I don't think it's my ADHD meds, cuz I've been okay for weeks with them up until now. My old dosage was giving me constant panic attacks, but my doctor changed up my prescription and it's been okay. I don't know if the meds are...like....helping my ADHD at all, that's yet to be determined. But that's a different problem. Maybe it's work? Work has been a trashfire, and it just feels more exhausting than before even on a normal day. 3 people are leaving at the end of this month, leaving us with 4 people to run the kiosk. 2 others are looking for a way to leave as soon as they can. I'm moving at the end of the year, so I'm not helping things, but boy. You can feel the tension.
So, there is that, but I'm kinda good at only thinking about work while at work. STILL, I also know that I don't always feel stress emotionally, I mostly feel it physically (we love traumagenic coping mechanisms). So it's possible that work is stressing me out more than I consciously realize.
Either way, here I am typing stuff. So...other than being really stressed, what is on my mind.

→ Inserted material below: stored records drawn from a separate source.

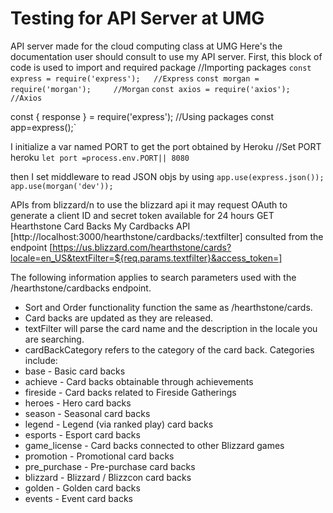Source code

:# Testing for API Server at UMG 
API server made for the cloud computing class at UMG
Here's the documentation user should consult to use my API server.
First, this block of code is used to import and required package
//Importing packages
`const express = require('express');   //Express` 
`const morgan = require('morgan');     //Morgan`
`const axios = require('axios');       //Axios`

const { response } = require('express');
//Using packages
const app=express();`

I initialize a var named PORT to get the port obtained by Heroku 
//Set PORT heroku
`let port =process.env.PORT|| 8080`

then I set middleware to read JSON objs by using
`app.use(express.json());
app.use(morgan('dev'));`


APIs from blizzard/n
to use the blizzard api it may request OAuth to generate a client ID and secret token available for 24 hours 
GET
Hearthstone Card Backs
My Cardbacks API [http://localhost:3000/hearthstone/cardbacks/:textfilter] consulted from the endpoint
[https://us.blizzard.com/hearthstone/cards?locale=en_US&textFilter=${req.params.textfilter}&access_token=]

The following information applies to search parameters used with the /hearthstone/cardbacks endpoint.

<ul>
<li>Sort and Order functionality function the same as /hearthstone/cards.</li>
<li>Card backs are updated as they are released.</li>
<li>textFilter will parse the card name and the description in the locale you are searching.</li>
<li>cardBackCategory refers to the category of the card back. Categories include:</li>
<li>base - Basic card backs</li>
<li>achieve - Card backs obtainable through achievements</li>
<li>fireside - Card backs related to Fireside Gatherings</li>
<li>heroes - Hero card backs</li>
<li>season - Seasonal card backs</li>
<li>legend - Legend (via ranked play) card backs</li>
<li>esports - Esport card backs</li>
<li>game_license - Card backs connected to other Blizzard games</li>
<li>promotion - Promotional card backs</li>
<li>pre_purchase - Pre-purchase card backs</li>
<li>blizzard - Blizzard / Blizzcon card backs</li>
<li>golden - Golden card backs</li>
<li>events - Event card backs</li>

I'm putting together a Queercore zine to sell at SPX, so I've had to do even more research and really re-submerge myself. Which is awesome; Queercore feels like home to me.

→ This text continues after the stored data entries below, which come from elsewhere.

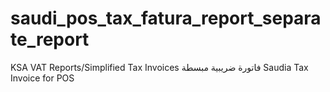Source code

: # saudi_pos_tax_fatura_report_separate_report

KSA VAT Reports/Simplified Tax Invoices فاتورة ضريبية مبسطة Saudia Tax Invoice for POS
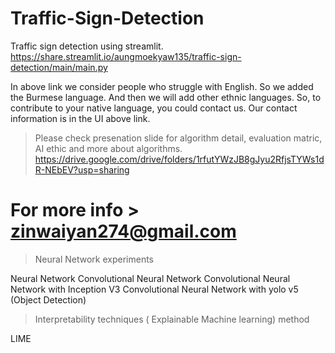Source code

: 
# Traffic-Sign-Detection
Traffic sign detection using streamlit.
https://share.streamlit.io/aungmoekyaw135/traffic-sign-detection/main/main.py

In above link we consider people who struggle with English. So we added the Burmese language. And then we will add other ethnic languages. So, to contribute to your native language, you could contact us. Our contact information is in the UI above link.

>Please check presenation slide for algorithm detail, evaluation matric, AI ethic and more about algorithms.  
https://drive.google.com/drive/folders/1rfutYWzJB8gJyu2RfjsTYWs1dR-NEbEV?usp=sharing

# For more info > zinwaiyan274@gmail.com

>Neural Network experiments

 Neural Network
 Convolutional Neural Network
 Convolutional Neural Network with Inception V3
 Convolutional Neural Network with yolo v5 (Object Detection)
 
 
 >Interpretability techniques ( Explainable Machine learning) method
 
 LIME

Most of the stuff I'm researching is gonna be in the zine anyway, so there's no point in restating it all here, but I will say I was digging around Vaginal Davis' website some more and finding really cool stuff. She has a seemingly endless body of work, so there's always more things to read and experience about her career and life.

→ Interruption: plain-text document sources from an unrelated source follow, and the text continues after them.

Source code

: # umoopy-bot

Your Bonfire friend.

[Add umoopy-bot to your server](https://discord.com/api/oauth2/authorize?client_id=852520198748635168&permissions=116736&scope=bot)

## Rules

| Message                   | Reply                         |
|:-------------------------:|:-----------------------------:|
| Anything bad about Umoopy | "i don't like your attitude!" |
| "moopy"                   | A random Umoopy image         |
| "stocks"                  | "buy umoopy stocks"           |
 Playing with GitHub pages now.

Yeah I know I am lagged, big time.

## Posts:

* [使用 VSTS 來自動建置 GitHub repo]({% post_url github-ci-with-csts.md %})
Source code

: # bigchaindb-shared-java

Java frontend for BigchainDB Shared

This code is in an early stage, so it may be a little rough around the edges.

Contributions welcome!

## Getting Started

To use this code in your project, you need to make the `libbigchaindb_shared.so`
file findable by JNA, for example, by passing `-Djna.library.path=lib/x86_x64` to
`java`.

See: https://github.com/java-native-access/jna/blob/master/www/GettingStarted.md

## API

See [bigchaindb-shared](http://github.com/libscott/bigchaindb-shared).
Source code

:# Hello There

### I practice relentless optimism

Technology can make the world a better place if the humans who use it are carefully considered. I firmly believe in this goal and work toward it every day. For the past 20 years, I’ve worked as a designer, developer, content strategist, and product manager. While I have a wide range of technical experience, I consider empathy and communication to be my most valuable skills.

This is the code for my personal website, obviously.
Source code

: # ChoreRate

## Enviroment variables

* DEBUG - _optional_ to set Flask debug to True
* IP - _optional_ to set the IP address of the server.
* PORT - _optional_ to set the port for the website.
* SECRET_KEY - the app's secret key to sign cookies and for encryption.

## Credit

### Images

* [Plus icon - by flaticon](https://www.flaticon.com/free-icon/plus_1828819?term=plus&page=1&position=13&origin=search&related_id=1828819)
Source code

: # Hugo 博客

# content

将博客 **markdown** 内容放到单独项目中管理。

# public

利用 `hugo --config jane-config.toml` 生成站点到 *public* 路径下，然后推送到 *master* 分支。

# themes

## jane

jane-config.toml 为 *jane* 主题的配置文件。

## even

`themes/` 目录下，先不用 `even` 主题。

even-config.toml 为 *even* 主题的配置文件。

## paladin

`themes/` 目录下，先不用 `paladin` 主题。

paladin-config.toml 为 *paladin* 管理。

This article she wrote about two of the lead actresses from Bruce La Bruce's film "The Misandrists" was really fun. Her love and admiration for the women really comes out, and it's beautiful! I will say, I don't think I like Bruce La Bruce. I've only seen one of his films, but there's, like, a reason I'm hesitant to watch his other ones. I don't trust him. However, he always works with other people that are cooler than him. (P.S, don't watch his films without knowing what you're getting into first and know they're 18+)
I just love Ms Davis so much, and I've been upset that so much of her music is lost to time. Afro Sisters' albums are impossible to find, and the band she started with Bibbe Hansen seems to be, too.
HOWEVER, through trying to find the later band, which was called Black Fag, I found a DIFFERENT band called Black Fag that is ALSO amazing. Unfortunately, their FB page hasn't updated since 2017, so it's safe to say they aren't touring anymore. This Black Fag is a gay Black Flag cover band, who are more performers than anything. Their live shows were campy and marvelous.
Check out this recording of a set they played in 2013- Boy, I wish I could have been there!!!
Somewhat related, I miss going to live shows so much... There's nothing quite as euphoric as being in the thick of a mosh pit, close enough to the stage that you can feel the band's sweat, strangers bumping into you on every side, beer flying through the air. I miss that electricity. I didn't actually go to that many shows before COVID hit- a result of a heavily controlled childhood and lack of opportunity, I guess. Most of the shows I went to were Against Me! shows, which was a good choice. I miss it so much!! I have no idea when I'll feel okay going again. I could maybe go to more low-key shows, but that's not what I actually miss. I miss the unsanitary kind.